Given information below:

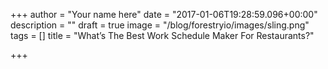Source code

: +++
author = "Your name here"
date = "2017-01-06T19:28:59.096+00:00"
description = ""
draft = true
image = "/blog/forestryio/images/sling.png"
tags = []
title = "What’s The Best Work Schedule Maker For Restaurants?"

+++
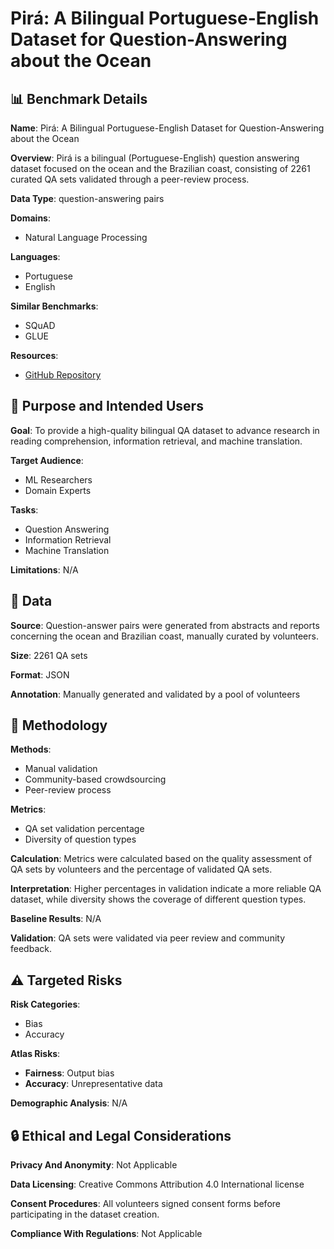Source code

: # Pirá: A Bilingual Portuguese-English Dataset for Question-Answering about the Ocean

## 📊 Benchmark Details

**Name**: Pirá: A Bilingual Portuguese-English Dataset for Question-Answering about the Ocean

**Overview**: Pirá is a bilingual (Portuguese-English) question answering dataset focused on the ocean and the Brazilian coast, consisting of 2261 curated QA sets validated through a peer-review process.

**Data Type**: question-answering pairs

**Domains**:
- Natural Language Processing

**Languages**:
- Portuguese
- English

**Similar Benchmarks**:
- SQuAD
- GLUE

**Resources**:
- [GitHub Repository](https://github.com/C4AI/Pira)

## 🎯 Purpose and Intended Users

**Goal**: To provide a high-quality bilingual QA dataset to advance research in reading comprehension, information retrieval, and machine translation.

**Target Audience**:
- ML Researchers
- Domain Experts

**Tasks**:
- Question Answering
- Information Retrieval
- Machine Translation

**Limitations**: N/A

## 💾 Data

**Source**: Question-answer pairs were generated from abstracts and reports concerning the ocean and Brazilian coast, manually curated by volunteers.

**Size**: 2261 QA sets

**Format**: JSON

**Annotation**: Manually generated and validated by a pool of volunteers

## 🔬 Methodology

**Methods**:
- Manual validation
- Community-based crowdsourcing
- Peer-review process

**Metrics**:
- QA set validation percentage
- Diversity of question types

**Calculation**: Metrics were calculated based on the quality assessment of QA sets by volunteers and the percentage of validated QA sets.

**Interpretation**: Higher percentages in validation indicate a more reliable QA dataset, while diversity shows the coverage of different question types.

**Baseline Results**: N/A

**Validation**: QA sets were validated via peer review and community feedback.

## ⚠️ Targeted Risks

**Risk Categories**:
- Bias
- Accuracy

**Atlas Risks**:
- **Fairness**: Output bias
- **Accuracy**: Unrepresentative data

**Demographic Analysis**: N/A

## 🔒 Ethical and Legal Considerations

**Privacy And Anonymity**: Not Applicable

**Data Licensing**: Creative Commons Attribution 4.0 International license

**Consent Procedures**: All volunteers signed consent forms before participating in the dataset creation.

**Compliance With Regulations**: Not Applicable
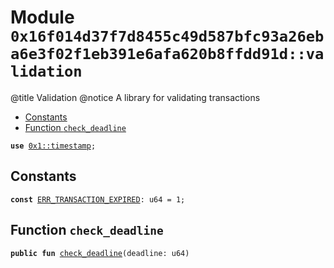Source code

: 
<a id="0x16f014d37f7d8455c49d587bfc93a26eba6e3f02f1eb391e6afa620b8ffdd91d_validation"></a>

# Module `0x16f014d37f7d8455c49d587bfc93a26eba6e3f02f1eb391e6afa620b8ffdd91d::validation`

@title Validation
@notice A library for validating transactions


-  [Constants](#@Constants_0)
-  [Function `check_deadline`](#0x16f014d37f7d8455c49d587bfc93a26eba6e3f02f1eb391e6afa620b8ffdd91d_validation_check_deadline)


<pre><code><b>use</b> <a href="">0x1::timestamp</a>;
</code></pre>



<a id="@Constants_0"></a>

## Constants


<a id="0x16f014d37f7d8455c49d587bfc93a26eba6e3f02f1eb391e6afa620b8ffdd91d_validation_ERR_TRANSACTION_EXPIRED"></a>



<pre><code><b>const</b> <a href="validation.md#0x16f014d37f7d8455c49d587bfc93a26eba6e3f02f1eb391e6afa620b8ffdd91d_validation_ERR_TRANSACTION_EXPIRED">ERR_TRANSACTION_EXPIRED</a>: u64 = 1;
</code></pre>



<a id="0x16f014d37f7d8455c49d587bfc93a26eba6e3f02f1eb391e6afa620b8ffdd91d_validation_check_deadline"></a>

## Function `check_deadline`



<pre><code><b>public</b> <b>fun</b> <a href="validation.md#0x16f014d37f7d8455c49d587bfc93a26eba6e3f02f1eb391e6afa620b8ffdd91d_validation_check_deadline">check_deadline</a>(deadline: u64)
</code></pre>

End of Given information.
Given information below:

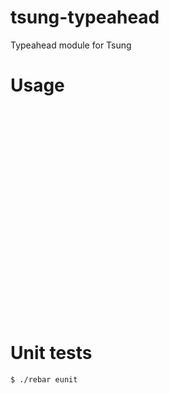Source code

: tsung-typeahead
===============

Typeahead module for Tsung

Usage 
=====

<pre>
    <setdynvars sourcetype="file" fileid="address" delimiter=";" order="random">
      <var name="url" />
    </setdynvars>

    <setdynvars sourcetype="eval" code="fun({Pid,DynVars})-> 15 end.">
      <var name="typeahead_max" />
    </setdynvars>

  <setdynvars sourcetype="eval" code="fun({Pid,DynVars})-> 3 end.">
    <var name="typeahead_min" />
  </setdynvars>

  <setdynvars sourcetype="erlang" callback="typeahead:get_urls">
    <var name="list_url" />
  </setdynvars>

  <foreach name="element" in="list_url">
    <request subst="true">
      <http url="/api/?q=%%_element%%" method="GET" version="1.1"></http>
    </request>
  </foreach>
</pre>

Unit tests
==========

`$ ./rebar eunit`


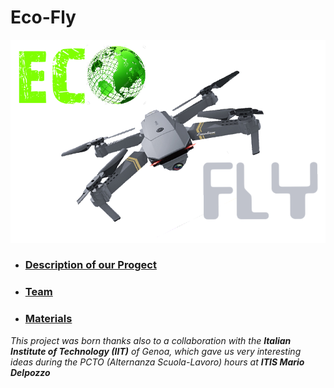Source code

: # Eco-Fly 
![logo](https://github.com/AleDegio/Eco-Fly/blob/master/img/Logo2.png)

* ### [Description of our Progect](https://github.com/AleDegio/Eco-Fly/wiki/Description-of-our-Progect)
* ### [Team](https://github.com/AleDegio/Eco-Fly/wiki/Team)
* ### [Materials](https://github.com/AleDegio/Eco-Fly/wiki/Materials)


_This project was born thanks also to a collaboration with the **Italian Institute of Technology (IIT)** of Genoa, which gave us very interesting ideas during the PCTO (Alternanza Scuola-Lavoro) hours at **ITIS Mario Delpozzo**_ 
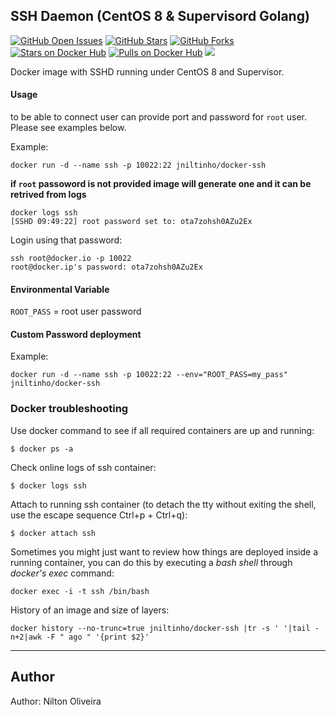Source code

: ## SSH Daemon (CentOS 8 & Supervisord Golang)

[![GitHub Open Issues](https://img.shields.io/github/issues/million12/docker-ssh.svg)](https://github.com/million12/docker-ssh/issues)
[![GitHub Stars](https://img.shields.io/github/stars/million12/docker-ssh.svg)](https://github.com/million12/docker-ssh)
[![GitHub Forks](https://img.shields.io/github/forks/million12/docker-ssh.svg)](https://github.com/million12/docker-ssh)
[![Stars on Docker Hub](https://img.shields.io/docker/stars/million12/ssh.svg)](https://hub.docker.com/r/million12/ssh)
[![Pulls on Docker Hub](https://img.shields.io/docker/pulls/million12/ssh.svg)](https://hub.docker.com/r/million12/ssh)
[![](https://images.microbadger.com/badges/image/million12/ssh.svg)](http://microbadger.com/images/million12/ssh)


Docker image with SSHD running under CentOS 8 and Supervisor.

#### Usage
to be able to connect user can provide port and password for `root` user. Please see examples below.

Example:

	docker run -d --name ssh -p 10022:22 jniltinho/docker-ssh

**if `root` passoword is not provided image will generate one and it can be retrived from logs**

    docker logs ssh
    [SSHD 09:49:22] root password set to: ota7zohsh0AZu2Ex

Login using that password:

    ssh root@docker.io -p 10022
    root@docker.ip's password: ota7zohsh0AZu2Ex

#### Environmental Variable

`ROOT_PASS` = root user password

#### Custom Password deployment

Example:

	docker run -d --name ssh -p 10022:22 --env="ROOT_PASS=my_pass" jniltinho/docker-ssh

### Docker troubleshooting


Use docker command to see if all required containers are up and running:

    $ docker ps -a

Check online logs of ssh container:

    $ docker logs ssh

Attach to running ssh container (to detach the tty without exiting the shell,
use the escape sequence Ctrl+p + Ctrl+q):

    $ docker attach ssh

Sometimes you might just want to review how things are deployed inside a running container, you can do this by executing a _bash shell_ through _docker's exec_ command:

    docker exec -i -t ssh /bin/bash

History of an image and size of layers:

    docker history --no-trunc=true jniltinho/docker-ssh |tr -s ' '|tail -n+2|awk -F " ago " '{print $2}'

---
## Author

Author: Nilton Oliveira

End of Given information.
Given information below:

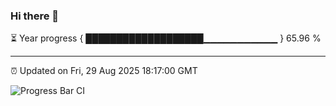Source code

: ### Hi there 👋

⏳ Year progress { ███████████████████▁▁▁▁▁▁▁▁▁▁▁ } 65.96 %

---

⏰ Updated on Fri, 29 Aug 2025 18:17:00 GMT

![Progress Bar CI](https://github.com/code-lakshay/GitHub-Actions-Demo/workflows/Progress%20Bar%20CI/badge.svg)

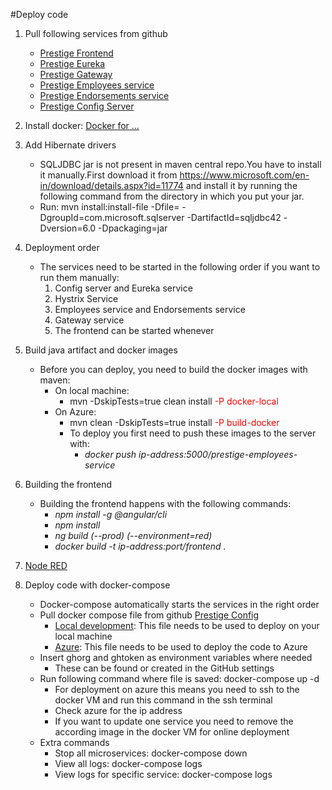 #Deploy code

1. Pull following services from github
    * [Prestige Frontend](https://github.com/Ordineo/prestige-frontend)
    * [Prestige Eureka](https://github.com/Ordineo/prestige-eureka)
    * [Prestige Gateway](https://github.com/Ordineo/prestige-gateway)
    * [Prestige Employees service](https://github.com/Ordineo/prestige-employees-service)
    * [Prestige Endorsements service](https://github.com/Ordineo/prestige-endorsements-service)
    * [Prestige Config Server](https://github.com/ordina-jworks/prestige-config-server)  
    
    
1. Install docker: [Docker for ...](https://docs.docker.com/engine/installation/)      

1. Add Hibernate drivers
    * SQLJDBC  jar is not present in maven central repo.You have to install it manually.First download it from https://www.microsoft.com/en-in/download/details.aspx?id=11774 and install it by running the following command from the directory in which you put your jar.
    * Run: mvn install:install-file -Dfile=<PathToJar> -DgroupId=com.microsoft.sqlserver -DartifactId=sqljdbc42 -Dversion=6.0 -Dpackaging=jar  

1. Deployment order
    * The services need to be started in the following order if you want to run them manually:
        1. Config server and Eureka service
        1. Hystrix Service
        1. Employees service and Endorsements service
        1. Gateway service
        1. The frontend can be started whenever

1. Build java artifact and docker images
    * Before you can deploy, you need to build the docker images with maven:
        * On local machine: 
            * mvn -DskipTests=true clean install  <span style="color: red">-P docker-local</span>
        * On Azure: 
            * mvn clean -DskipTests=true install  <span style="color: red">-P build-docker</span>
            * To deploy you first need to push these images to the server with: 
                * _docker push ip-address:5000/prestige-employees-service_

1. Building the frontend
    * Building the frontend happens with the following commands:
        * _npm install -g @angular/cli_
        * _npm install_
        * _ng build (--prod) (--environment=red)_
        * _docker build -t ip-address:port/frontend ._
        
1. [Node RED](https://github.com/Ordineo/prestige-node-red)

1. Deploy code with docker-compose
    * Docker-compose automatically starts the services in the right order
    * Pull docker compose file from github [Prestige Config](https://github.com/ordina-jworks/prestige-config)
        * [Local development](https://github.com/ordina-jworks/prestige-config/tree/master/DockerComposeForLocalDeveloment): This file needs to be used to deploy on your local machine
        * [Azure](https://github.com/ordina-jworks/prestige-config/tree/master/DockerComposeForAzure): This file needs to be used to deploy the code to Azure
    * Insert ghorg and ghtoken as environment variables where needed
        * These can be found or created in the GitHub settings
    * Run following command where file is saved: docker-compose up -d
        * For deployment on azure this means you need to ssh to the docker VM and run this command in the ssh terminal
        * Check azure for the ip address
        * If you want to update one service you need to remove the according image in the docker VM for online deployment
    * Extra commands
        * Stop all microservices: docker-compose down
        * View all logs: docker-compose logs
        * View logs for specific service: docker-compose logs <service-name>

End of Given information.

- _Try it_:
Answer with the count alone: how many lines in the data above have "setdynvars" in them?

- _Result of the task_:
8